### EXERCISE:
Within the records below, find each line that holds the string "chirality", then copy it.

◇ ◇ ◇

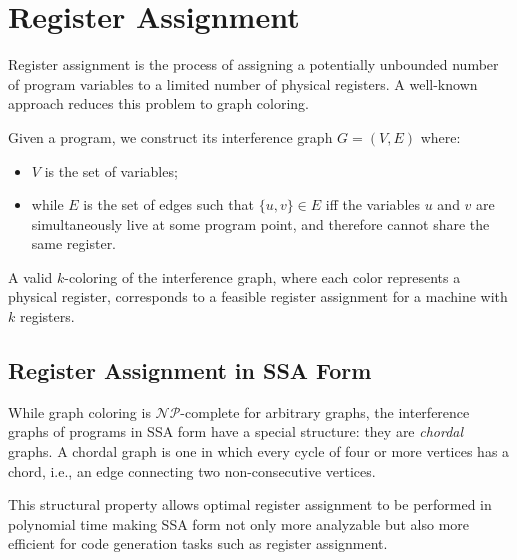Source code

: \section{Register Assignment}
\label{sec:ra}

Register assignment is the process of assigning a potentially unbounded number of program variables to a limited number of physical registers. A well-known approach reduces this problem to graph coloring.

Given a program, we construct its interference graph $G = (V, E)$ where:

\begin{itemize}
    \item $V$ is the set of variables;
    \item while $E$ is the set of edges such that $\{ u, v \} \in E$ iff the variables $u$ and $v$ are simultaneously live at some program point, and therefore cannot share the same register.
\end{itemize}

A valid $k$-coloring of the interference graph, where each color represents a physical register, corresponds to a feasible register assignment for a machine with $k$ registers.

\subsection{Register Assignment in SSA Form}
\label{subsec:ssara}

While graph coloring is $\mathcal{NP}$-complete for arbitrary graphs, the interference graphs of programs in SSA form have a special structure: they are \textit{chordal} graphs. A chordal graph is one in which every cycle of four or more vertices has a chord, i.e., an edge connecting two non-consecutive vertices.

This structural property allows optimal register assignment to be performed in polynomial time making SSA form not only more analyzable but also more efficient for code generation tasks such as register assignment.
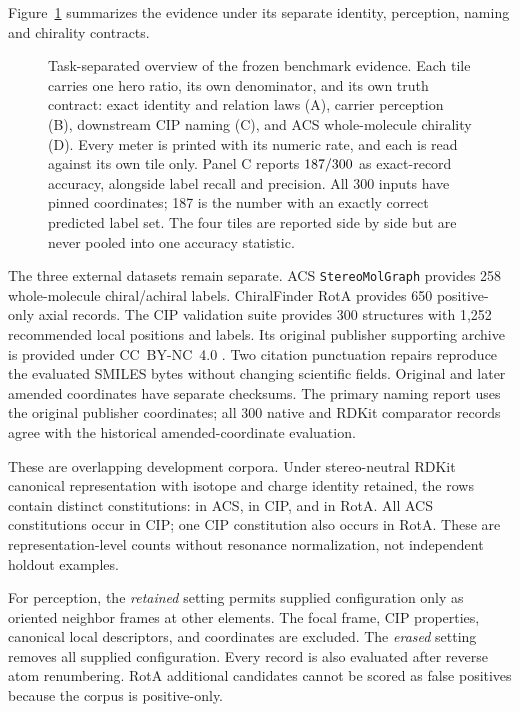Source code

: \documentclass[pdflatex,sn-mathphys-num,referee,lineno]{sn-jnl}
\newcommand{\stereomolgraph}{\texttt{StereoMolGraph}\xspace}
\theoremstyle{plain}
\theoremstyle{remark}
\theoremstyle{definition}
\begin{document}
Figure~\ref{fig:benchmark-evidence-map} summarizes the evidence under its
separate identity, perception, naming and chirality contracts.
\begin{figure}[htbp]
  \centering
  \resizebox{0.96\textwidth}{!}{}
  \caption{Task-separated overview of the frozen benchmark evidence.  Each tile
  carries one hero ratio, its own denominator, and its own truth contract:
  exact identity and relation laws (A), carrier perception (B), downstream CIP
  naming (C), and ACS whole-molecule chirality (D).  Every meter is printed
  with its numeric rate, and each is read against its own tile only.  Panel C
  reports \(\CipCoordinatesExactRecords/\CipCoordinatesRecords\) as exact-record
  accuracy, alongside label recall and precision. All 300 inputs have pinned
  coordinates; 187 is the number with an exactly correct predicted label set.
  The four tiles are reported side by side but are never pooled into one
  accuracy statistic.}
  \label{fig:benchmark-evidence-map}
\end{figure}

The three external datasets remain separate.  ACS \stereomolgraph provides 258
whole-molecule chiral/achiral labels.  ChiralFinder RotA provides 650
positive-only axial records.  The CIP validation suite provides 300 structures
with 1,252 recommended local positions and labels. Its original publisher
supporting archive is provided under CC~BY-NC~4.0 \cite{hanson2018cip}.
Two citation punctuation repairs reproduce the evaluated SMILES bytes without
changing scientific fields. Original and later amended coordinates have
separate checksums. The primary naming report uses the original publisher
coordinates; all 300 native and RDKit comparator records agree with the
historical amended-coordinate evaluation.

These are overlapping development corpora. Under stereo-neutral RDKit
canonical representation with isotope and charge identity retained, the
\DevelopmentRows{} rows contain \DevelopmentConstitutions{} distinct
constitutions: \AcsConstitutions{} in ACS, \CipConstitutions{} in CIP, and
\RotAConstitutions{} in RotA. All \AcsCipOverlap{} ACS constitutions occur
in CIP; one CIP constitution also occurs in RotA. These are representation-level
counts without resonance normalization, not independent holdout examples.

For perception, the \emph{retained} setting permits supplied configuration only
as oriented neighbor frames at other elements.  The focal frame, CIP
properties, canonical local descriptors, and coordinates are excluded.  The
\emph{erased} setting removes all supplied configuration.  Every record is
also evaluated after reverse atom renumbering.  RotA additional candidates
cannot be scored as false positives because the corpus is positive-only.
\end{document}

◇ ◇ ◇

### FINAL ANSWER:
separate identity, perception, naming and chirality contracts.
  naming (C), and ACS whole-molecule chirality (D).  Every meter is printed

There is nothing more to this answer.